* _AIM OF THE EXERCISE_
Each time a line of the listing holds "제공하는", copy that line.

* _TASK INPUTS_
====

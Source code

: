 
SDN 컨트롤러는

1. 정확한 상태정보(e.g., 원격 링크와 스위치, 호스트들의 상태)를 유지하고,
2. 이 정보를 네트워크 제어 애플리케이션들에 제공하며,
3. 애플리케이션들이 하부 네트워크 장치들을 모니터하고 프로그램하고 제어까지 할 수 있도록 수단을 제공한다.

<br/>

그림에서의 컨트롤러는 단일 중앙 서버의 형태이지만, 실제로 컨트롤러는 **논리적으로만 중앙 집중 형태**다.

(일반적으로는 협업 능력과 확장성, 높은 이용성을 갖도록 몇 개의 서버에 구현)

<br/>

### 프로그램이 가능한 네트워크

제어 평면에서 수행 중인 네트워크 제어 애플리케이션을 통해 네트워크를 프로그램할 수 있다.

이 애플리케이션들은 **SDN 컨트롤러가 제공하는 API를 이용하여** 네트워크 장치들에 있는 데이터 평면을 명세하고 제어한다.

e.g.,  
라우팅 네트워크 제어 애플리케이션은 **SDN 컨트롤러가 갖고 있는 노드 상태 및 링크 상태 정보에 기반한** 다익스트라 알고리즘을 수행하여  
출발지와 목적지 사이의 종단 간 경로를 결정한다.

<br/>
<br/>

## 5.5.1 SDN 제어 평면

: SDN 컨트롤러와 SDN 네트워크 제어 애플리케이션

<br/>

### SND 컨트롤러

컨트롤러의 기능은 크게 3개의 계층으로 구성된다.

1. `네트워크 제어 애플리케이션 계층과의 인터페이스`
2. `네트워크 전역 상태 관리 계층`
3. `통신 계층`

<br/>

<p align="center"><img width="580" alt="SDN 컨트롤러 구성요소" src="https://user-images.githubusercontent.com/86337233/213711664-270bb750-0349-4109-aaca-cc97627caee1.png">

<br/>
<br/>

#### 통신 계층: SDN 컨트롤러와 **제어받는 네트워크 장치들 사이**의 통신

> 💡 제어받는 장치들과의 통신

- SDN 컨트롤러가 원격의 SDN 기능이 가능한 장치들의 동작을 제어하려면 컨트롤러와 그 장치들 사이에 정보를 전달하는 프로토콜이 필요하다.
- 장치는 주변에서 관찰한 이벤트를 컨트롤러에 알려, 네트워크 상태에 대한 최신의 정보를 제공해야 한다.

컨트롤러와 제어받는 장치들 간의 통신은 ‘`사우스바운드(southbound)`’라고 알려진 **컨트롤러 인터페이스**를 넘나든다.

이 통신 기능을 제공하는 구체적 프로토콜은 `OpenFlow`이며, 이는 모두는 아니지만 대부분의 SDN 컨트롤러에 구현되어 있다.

====

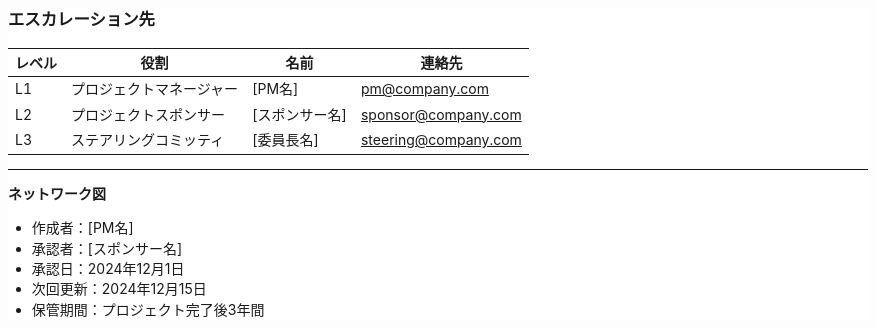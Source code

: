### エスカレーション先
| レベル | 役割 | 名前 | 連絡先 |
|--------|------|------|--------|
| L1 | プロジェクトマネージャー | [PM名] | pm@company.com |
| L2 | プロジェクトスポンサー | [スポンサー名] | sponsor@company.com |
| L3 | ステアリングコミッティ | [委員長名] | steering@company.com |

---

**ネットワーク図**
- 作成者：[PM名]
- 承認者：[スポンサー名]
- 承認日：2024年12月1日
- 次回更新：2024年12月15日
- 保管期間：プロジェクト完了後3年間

====

* _THE ANSWER_
이 애플리케이션들은 **SDN 컨트롤러가 제공하는 API를 이용하여** 네트워크 장치들에 있는 데이터 평면을 명세하고 제어한다.
이 통신 기능을 제공하는 구체적 프로토콜은 `OpenFlow`이며, 이는 모두는 아니지만 대부분의 SDN 컨트롤러에 구현되어 있다.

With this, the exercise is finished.